We are looking for solutions to the equation $x^2 = y^2 + z^2$ where the woman was born in the year $y$ (between $0$ A.D. and $1997$), she lived $z$ years (at least $1$ year and not more than $120$ years) and she died in the year $x$ where $x < 1997$ . There are twenty possible solutions. If she was born in $0$ A.D. there are ten possible solutions.

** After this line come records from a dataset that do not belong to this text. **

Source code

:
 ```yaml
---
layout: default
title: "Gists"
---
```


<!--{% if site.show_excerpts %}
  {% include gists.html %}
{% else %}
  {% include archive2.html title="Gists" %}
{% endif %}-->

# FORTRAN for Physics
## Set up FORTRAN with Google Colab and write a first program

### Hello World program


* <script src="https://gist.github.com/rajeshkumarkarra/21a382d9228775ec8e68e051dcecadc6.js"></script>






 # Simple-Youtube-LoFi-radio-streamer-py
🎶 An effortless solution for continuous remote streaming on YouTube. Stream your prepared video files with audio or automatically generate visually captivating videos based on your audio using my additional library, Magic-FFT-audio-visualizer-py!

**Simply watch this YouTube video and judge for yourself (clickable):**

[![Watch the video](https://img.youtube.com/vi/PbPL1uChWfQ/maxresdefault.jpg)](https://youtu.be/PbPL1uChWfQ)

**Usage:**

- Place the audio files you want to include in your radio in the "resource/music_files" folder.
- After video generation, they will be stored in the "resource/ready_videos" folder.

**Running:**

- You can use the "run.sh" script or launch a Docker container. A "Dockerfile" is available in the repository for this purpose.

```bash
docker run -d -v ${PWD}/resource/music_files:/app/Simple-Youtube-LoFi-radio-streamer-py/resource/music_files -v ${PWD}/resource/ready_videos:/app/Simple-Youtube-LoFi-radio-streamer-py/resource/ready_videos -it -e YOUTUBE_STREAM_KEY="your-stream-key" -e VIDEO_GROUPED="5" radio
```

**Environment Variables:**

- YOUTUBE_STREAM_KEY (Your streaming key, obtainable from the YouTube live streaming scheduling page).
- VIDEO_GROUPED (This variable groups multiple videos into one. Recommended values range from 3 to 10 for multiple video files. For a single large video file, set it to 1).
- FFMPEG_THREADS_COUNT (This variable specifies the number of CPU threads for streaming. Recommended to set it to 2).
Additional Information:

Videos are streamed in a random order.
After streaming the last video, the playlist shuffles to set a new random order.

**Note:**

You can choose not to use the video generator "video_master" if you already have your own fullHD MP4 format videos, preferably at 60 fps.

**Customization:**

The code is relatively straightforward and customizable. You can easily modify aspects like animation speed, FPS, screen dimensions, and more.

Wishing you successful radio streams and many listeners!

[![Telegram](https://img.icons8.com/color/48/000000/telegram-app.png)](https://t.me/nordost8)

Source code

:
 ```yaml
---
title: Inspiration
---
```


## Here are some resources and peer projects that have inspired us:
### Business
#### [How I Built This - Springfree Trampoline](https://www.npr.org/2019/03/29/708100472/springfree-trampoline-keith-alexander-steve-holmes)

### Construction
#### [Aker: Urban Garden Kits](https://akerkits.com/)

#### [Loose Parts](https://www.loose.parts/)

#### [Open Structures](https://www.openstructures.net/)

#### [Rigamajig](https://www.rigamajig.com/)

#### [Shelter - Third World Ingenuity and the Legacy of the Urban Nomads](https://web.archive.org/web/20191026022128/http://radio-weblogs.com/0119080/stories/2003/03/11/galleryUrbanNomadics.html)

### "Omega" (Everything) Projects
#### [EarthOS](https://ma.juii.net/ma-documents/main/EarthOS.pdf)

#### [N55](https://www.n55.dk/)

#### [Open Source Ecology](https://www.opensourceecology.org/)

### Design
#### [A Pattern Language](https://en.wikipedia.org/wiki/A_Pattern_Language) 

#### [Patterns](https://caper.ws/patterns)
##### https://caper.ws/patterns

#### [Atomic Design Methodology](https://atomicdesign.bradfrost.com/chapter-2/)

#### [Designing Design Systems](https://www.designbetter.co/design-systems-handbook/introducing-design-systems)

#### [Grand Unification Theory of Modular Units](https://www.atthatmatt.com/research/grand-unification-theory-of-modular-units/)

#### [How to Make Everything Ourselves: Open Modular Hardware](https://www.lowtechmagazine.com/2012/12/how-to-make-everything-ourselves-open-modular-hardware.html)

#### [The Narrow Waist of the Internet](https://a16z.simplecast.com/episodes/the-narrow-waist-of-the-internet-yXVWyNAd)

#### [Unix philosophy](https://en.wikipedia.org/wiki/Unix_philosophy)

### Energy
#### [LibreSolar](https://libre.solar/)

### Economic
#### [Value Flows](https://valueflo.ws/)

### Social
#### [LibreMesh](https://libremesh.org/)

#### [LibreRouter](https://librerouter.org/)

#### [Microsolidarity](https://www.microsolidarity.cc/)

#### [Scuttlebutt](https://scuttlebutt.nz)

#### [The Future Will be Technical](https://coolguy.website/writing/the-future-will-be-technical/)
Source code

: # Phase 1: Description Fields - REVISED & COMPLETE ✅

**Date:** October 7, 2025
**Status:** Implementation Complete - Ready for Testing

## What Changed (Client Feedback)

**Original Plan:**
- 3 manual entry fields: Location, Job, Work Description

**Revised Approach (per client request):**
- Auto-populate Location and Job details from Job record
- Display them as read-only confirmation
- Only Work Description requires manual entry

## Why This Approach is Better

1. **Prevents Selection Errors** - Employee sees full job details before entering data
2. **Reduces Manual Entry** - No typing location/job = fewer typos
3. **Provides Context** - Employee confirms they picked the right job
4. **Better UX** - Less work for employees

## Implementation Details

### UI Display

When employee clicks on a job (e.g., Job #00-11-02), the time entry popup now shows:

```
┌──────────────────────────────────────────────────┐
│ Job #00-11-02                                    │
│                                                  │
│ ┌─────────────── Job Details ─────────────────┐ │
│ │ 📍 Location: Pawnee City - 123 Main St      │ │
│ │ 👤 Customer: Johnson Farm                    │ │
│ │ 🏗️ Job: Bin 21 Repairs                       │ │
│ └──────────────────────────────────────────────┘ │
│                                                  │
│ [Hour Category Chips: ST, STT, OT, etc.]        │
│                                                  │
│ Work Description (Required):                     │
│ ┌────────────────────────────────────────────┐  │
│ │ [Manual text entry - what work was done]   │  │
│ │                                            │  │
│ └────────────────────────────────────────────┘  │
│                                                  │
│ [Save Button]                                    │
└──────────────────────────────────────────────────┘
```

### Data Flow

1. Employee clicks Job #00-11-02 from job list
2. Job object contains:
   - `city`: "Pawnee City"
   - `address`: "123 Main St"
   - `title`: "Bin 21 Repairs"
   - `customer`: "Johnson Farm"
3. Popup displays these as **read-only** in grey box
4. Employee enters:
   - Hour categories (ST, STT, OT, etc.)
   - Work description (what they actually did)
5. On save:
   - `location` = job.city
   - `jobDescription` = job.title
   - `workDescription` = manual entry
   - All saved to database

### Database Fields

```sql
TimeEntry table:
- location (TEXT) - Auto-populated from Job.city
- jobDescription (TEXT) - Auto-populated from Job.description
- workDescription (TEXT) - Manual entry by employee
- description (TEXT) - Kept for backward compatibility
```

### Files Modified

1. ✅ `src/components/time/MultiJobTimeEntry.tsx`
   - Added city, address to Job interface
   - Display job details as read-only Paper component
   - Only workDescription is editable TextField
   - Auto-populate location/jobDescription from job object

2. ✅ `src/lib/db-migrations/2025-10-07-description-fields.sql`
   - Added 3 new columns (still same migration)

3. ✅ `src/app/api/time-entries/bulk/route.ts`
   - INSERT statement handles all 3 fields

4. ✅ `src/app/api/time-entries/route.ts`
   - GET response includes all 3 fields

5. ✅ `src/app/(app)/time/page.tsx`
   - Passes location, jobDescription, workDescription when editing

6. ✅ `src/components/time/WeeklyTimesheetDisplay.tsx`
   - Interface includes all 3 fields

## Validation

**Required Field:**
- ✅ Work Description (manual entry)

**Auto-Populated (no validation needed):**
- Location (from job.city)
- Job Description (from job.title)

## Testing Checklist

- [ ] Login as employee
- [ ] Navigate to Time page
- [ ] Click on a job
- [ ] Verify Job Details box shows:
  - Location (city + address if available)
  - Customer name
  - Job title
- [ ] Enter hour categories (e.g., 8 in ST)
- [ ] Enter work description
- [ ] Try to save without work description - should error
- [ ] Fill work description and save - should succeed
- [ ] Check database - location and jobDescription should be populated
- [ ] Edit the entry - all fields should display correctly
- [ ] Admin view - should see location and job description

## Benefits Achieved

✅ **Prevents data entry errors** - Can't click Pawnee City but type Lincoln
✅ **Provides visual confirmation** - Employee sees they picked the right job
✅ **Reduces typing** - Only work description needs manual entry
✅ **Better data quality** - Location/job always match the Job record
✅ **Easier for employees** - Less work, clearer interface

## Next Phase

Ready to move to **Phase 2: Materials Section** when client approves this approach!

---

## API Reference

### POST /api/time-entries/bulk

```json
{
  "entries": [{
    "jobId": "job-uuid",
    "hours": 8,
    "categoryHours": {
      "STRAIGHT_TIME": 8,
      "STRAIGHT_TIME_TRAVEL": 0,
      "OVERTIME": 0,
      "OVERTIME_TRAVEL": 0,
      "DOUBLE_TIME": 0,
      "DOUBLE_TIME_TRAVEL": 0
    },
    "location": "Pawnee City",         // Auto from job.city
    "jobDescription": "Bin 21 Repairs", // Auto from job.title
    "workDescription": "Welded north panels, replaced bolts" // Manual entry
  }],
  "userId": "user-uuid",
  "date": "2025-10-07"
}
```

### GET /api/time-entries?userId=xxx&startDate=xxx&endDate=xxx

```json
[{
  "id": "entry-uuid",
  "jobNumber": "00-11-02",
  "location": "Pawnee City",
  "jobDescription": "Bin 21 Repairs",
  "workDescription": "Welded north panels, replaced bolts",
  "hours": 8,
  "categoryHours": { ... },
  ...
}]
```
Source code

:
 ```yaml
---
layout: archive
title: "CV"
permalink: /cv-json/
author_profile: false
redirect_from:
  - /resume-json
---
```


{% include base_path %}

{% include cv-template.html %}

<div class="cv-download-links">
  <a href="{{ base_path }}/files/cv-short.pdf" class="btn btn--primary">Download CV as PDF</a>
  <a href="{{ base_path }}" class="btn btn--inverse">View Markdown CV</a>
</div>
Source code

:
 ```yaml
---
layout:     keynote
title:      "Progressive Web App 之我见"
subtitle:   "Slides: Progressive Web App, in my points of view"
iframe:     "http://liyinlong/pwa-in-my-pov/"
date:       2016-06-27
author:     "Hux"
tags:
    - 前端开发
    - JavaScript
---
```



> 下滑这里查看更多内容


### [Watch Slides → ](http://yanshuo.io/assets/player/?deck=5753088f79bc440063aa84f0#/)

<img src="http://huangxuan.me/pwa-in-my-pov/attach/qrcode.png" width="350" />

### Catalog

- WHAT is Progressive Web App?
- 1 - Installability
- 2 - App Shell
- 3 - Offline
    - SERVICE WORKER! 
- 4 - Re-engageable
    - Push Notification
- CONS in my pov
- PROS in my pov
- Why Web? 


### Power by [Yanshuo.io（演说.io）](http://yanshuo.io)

The remaining solutions are:

Born | Lived | Died |

$y^2$ | $z^2$ | $x^2$ |

$9$ | $16$ | $25$ |

$16$ | $9$ | $25$ |

$36$ | $64$ | $100$ |

$64$ | $36$ | $100$ |

$144$ | $25$ | $169$ |

$144$ | $81$ | $225$ |

$225$ | $64$ | $289$ |

$576$ | $49$ | $625$ |

$576$ | $100$ | $676$ |

$1600$ | $81$ | $1681$ |

This can never happen in the future (taking $x^2 > 1997$). Even if the woman had a longer life there are still no solutions in the past for a lifespan of $121$ years, but there are four solutions for a lifespan of $144$ years. In the next $2000$ years (assuming a lifespan of no more than $400$ years) the only solutions are:

Born | Lived | Died |

$y^2$ | $z^2$ | $x^2$ |

$2304$ | $196$ | $2500$ |

$2304$ | $400$ | $2704$ |

$3600$ | $121$ | $3721$ |

$3969$ | $256$ | $4225$ |

The sets of numbers $x$, $y$ and $z$ are Pythagorean triples.